Clarke,winner of the 2011 Open Champion at Royal St George's, was one of three European Tour Members among the ten nominations along with World, European and US PGA Tour Number One Luke Donald and US Open Champion Rory McIlroy – the first time three golfers have been among the nominations.
The top award, however, went to World road race champion and Tour de France green jersey winner Mark Cavendish. An "honoured" Cavendish becomes only the third cyclist to win after Tommy Simpson in 1965 and Sir Chris Hoy in 2008.
Cavendish said: "I am absolutely speechless. Just to be nominated was an incredible feeling."
In the night's other awards England's cricket team were named Team of the Year, with their coach Andy Flower winning the Coach of the Year award.
World Number One tennis player Novak Djokovic, winner of three of the year's four Grand Slams, won the Overseas Sports Personality of the Year, while teenage golfer Lauren Taylor scooped the Young Sports Personality award.
Athletics coaches Janice Eaglesham and Ian Mirfin won the BBC Sports Unsung Hero award.

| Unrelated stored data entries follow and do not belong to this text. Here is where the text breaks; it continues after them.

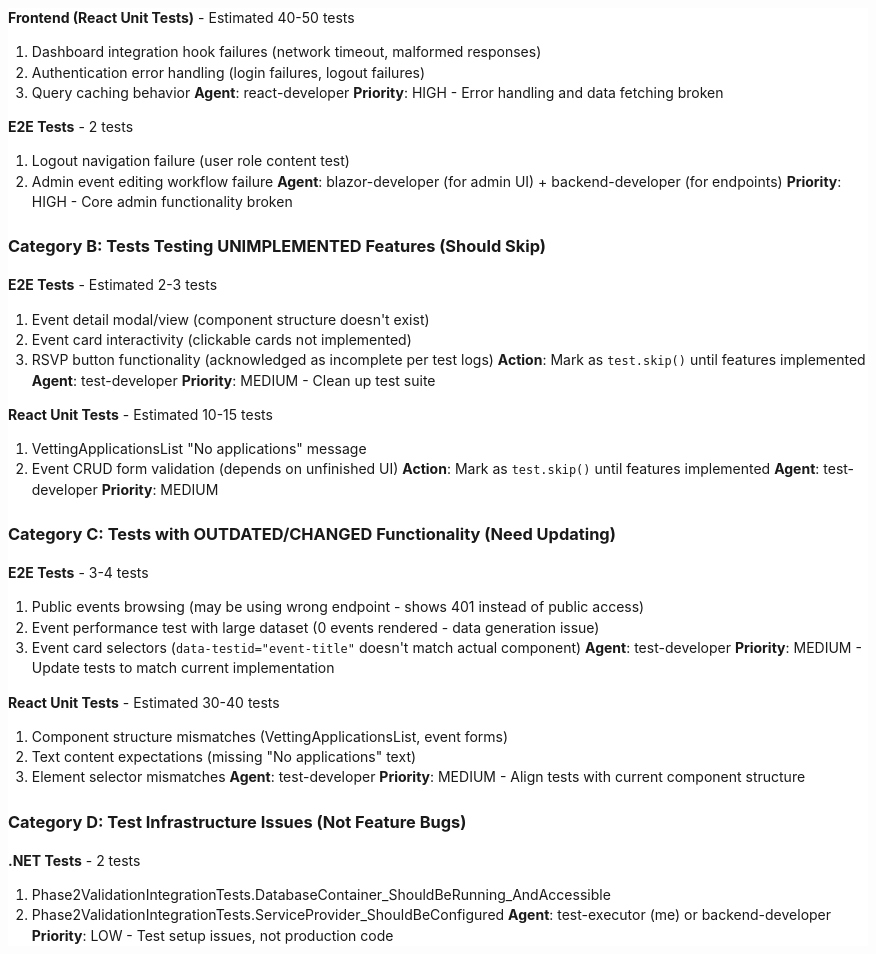 **Frontend (React Unit Tests)** - Estimated 40-50 tests
1. Dashboard integration hook failures (network timeout, malformed responses)
2. Authentication error handling (login failures, logout failures)
3. Query caching behavior
**Agent**: react-developer
**Priority**: HIGH - Error handling and data fetching broken

**E2E Tests** - 2 tests
1. Logout navigation failure (user role content test)
2. Admin event editing workflow failure
**Agent**: blazor-developer (for admin UI) + backend-developer (for endpoints)
**Priority**: HIGH - Core admin functionality broken

### Category B: Tests Testing UNIMPLEMENTED Features (Should Skip)

**E2E Tests** - Estimated 2-3 tests
1. Event detail modal/view (component structure doesn't exist)
2. Event card interactivity (clickable cards not implemented)
3. RSVP button functionality (acknowledged as incomplete per test logs)
**Action**: Mark as `test.skip()` until features implemented
**Agent**: test-developer
**Priority**: MEDIUM - Clean up test suite

**React Unit Tests** - Estimated 10-15 tests
1. VettingApplicationsList "No applications" message
2. Event CRUD form validation (depends on unfinished UI)
**Action**: Mark as `test.skip()` until features implemented
**Agent**: test-developer
**Priority**: MEDIUM

### Category C: Tests with OUTDATED/CHANGED Functionality (Need Updating)

**E2E Tests** - 3-4 tests
1. Public events browsing (may be using wrong endpoint - shows 401 instead of public access)
2. Event performance test with large dataset (0 events rendered - data generation issue)
3. Event card selectors (`data-testid="event-title"` doesn't match actual component)
**Agent**: test-developer
**Priority**: MEDIUM - Update tests to match current implementation

**React Unit Tests** - Estimated 30-40 tests
1. Component structure mismatches (VettingApplicationsList, event forms)
2. Text content expectations (missing "No applications" text)
3. Element selector mismatches
**Agent**: test-developer
**Priority**: MEDIUM - Align tests with current component structure

### Category D: Test Infrastructure Issues (Not Feature Bugs)

**.NET Tests** - 2 tests
1. Phase2ValidationIntegrationTests.DatabaseContainer_ShouldBeRunning_AndAccessible
2. Phase2ValidationIntegrationTests.ServiceProvider_ShouldBeConfigured
**Agent**: test-executor (me) or backend-developer
**Priority**: LOW - Test setup issues, not production code
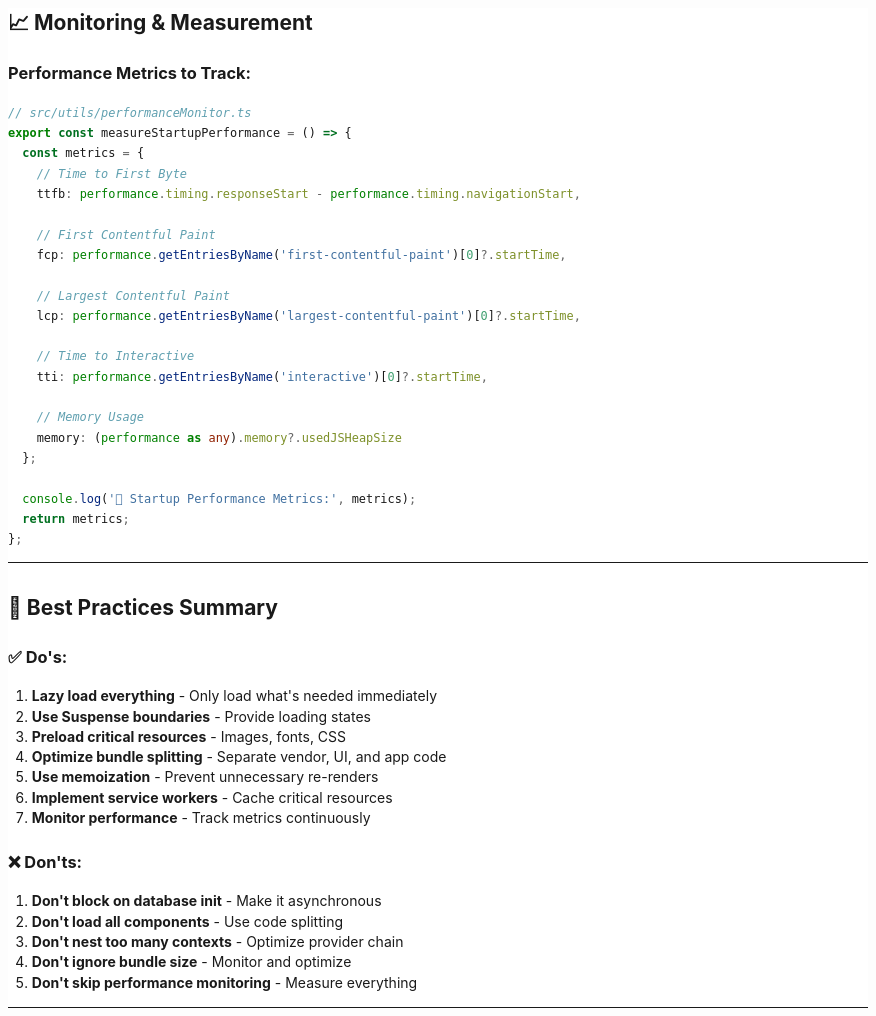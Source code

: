 
## **📈 Monitoring & Measurement**

### **Performance Metrics to Track:**
```typescript
// src/utils/performanceMonitor.ts
export const measureStartupPerformance = () => {
  const metrics = {
    // Time to First Byte
    ttfb: performance.timing.responseStart - performance.timing.navigationStart,
    
    // First Contentful Paint
    fcp: performance.getEntriesByName('first-contentful-paint')[0]?.startTime,
    
    // Largest Contentful Paint
    lcp: performance.getEntriesByName('largest-contentful-paint')[0]?.startTime,
    
    // Time to Interactive
    tti: performance.getEntriesByName('interactive')[0]?.startTime,
    
    // Memory Usage
    memory: (performance as any).memory?.usedJSHeapSize
  };

  console.log('🚀 Startup Performance Metrics:', metrics);
  return metrics;
};
```

---

## **🎯 Best Practices Summary**

### **✅ Do's:**
1. **Lazy load everything** - Only load what's needed immediately
2. **Use Suspense boundaries** - Provide loading states
3. **Preload critical resources** - Images, fonts, CSS
4. **Optimize bundle splitting** - Separate vendor, UI, and app code
5. **Use memoization** - Prevent unnecessary re-renders
6. **Implement service workers** - Cache critical resources
7. **Monitor performance** - Track metrics continuously

### **❌ Don'ts:**
1. **Don't block on database init** - Make it asynchronous
2. **Don't load all components** - Use code splitting
3. **Don't nest too many contexts** - Optimize provider chain
4. **Don't ignore bundle size** - Monitor and optimize
5. **Don't skip performance monitoring** - Measure everything

---
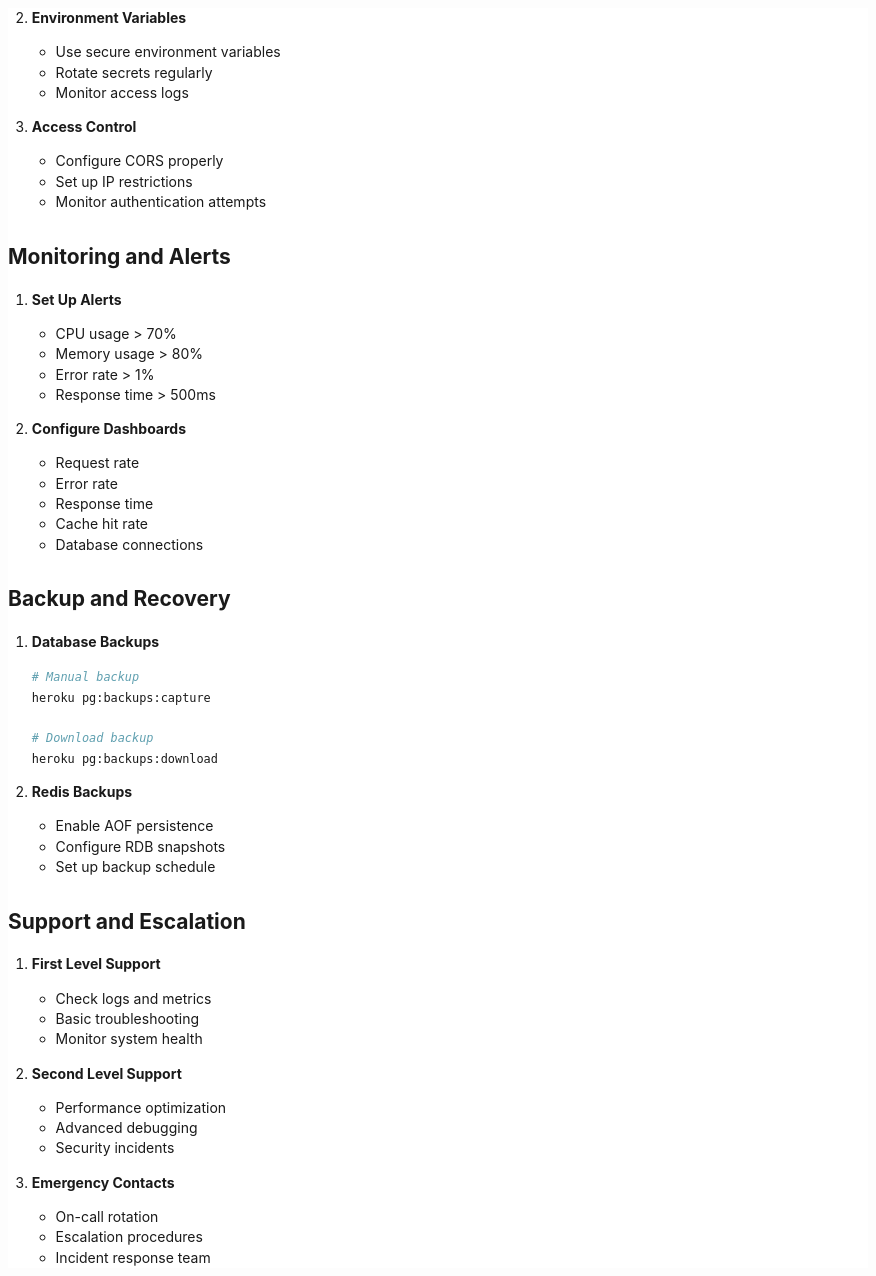 2. **Environment Variables**
   - Use secure environment variables
   - Rotate secrets regularly
   - Monitor access logs

3. **Access Control**
   - Configure CORS properly
   - Set up IP restrictions
   - Monitor authentication attempts

## Monitoring and Alerts

1. **Set Up Alerts**
   - CPU usage > 70%
   - Memory usage > 80%
   - Error rate > 1%
   - Response time > 500ms

2. **Configure Dashboards**
   - Request rate
   - Error rate
   - Response time
   - Cache hit rate
   - Database connections

## Backup and Recovery

1. **Database Backups**
   ```bash
   # Manual backup
   heroku pg:backups:capture
   
   # Download backup
   heroku pg:backups:download
   ```

2. **Redis Backups**
   - Enable AOF persistence
   - Configure RDB snapshots
   - Set up backup schedule

## Support and Escalation

1. **First Level Support**
   - Check logs and metrics
   - Basic troubleshooting
   - Monitor system health

2. **Second Level Support**
   - Performance optimization
   - Advanced debugging
   - Security incidents

3. **Emergency Contacts**
   - On-call rotation
   - Escalation procedures
   - Incident response team

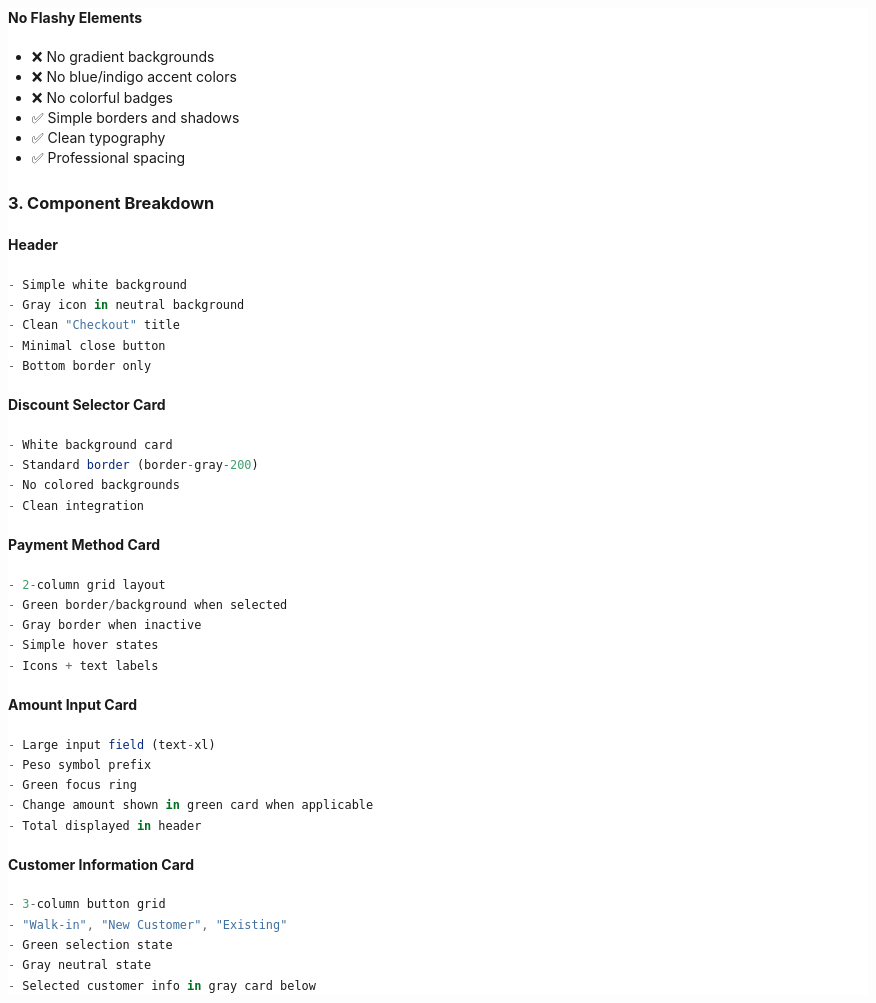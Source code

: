 #### **No Flashy Elements**

- ❌ No gradient backgrounds
- ❌ No blue/indigo accent colors
- ❌ No colorful badges
- ✅ Simple borders and shadows
- ✅ Clean typography
- ✅ Professional spacing

### 3. **Component Breakdown**

#### **Header**

```jsx
- Simple white background
- Gray icon in neutral background
- Clean "Checkout" title
- Minimal close button
- Bottom border only
```

#### **Discount Selector Card**

```jsx
- White background card
- Standard border (border-gray-200)
- No colored backgrounds
- Clean integration
```

#### **Payment Method Card**

```jsx
- 2-column grid layout
- Green border/background when selected
- Gray border when inactive
- Simple hover states
- Icons + text labels
```

#### **Amount Input Card**

```jsx
- Large input field (text-xl)
- Peso symbol prefix
- Green focus ring
- Change amount shown in green card when applicable
- Total displayed in header
```

#### **Customer Information Card**

```jsx
- 3-column button grid
- "Walk-in", "New Customer", "Existing"
- Green selection state
- Gray neutral state
- Selected customer info in gray card below
```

Former rower Sir Steve Redgrave won the Lifetime Achievement award while Bob Champion was handed the Helen Rollason Award.
Cavendish won five stages of this year's Tour de France - including the final time trial in Paris - to clinch the green jersey awarded to the race's best sprinter for the first time.
The Manxman followed that success by confirming Britain's emergence as a major nation in road as well as track cycling by taking gold at the World Championships in Copenhagen in September.